**WHAT THE EXERCISE ASKS**
Go over the data below line by line, and state how many lines contain the string "script". Give the number only.
▼
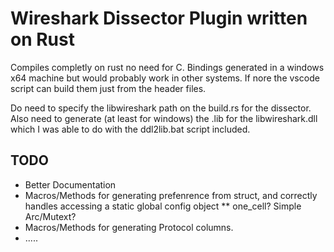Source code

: # Wireshark Dissector Plugin written on Rust
Compiles completly on rust no need for C. Bindings generated in a windows x64 machine but would probably work in other systems. 
If nore the vscode script can build them just from the header files. 

Do need to specify the libwireshark path on the build.rs for the dissector. Also need to generate (at least for windows) the .lib for the libwireshark.dll which I was able to do with the ddl2lib.bat script included.

## TODO
* Better Documentation
* Macros/Methods for generating prefenrence from struct, and correctly handles accessing a static global config object
** one_cell? Simple Arc/Mutext?
* Macros/Methods for generating Protocol columns.
* ..... 
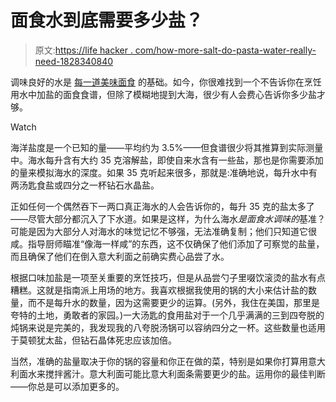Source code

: # 面食水到底需要多少盐？

> 原文:[https://life hacker . com/how-more-salt-do-pasta-water-really-need-1828340840](https://lifehacker.com/how-much-salt-does-pasta-water-really-need-1828340840)

调味良好的水是 [每一道美味面食](https://lifehacker.com/how-to-cook-pasta-correctly-5805897) 的基础。如今，你很难找到一个不告诉你在烹饪用水中加盐的面食食谱，但除了模糊地提到大海，很少有人会费心告诉你多少盐才够。

Watch

海洋盐度是一个已知的量——平均约为 3.5%——但食谱很少将其推算到实际测量中。海水每升含有大约 35 克溶解盐，即使自来水含有一些盐，那也是你需要添加的量来模拟海水的深度。如果 35 克听起来很多，那就是:准确地说，每升水中有两汤匙食盐或四分之一杯钻石水晶盐。

正如任何一个偶然吞下一两口真正海水的人会告诉你的，每升 35 克的盐太多了——尽管大部分都沉入了下水道。如果是这样，为什么海水*是面食水调味的*基准？可能是因为大部分人对海水的味觉记忆不够强，无法准确复制；他们只知道它很咸。指导厨师瞄准“像海一样咸”的东西，这不仅确保了他们添加了可察觉的盐量，而且确保了他们在倒入意大利面之前确实费心品尝了水。

根据口味加盐是一项至关重要的烹饪技巧，但是从品尝勺子里啜饮滚烫的盐水有点糟糕。这就是指南派上用场的地方。我喜欢根据我使用的锅的大小来估计盐的数量，而不是每升水的数量，因为这需要更少的运算。(另外，我住在美国，那里是夸特的土地，勇敢者的家园。)一大汤匙的食用盐对于一个几乎满满的三到四夸脱的炖锅来说是完美的，我发现我的八夸脱汤锅可以容纳四分之一杯。这些数量也适用于莫顿犹太盐，但钻石晶体死忠应该加倍。

当然，准确的盐量取决于你的锅的容量和你正在做的菜，特别是如果你打算用意大利面水来搅拌酱汁。意大利面可能比意大利面条需要更少的盐。运用你的最佳判断——你总是可以添加更多的。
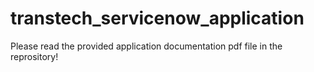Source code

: # transtech_servicenow_application

Please read the provided application documentation pdf file in the reprository!
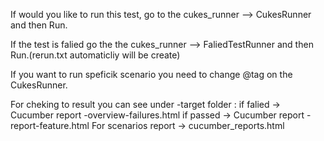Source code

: If would you like to run this test, go to the cukes_runner --> CukesRunner and then Run.

If the test is falied go the the cukes_runner --> FaliedTestRunner and then Run.(rerun.txt automaticliy will be create)

If you want to run speficik scenario you need to change @tag on the CukesRunner.

For cheking to result you can see under -target folder :
   if falied -> Cucumber report -overview-failures.html 
   if passed -> Cucumber report -report-feature.html
For scenarios report -> cucumber_reports.html
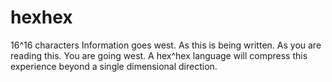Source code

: # hexhex
16^16 characters
Information goes west. As this is being written. As you are reading this. You are going west. A hex^hex language will compress this experience beyond a single dimensional direction.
▲
**ANSWER**
2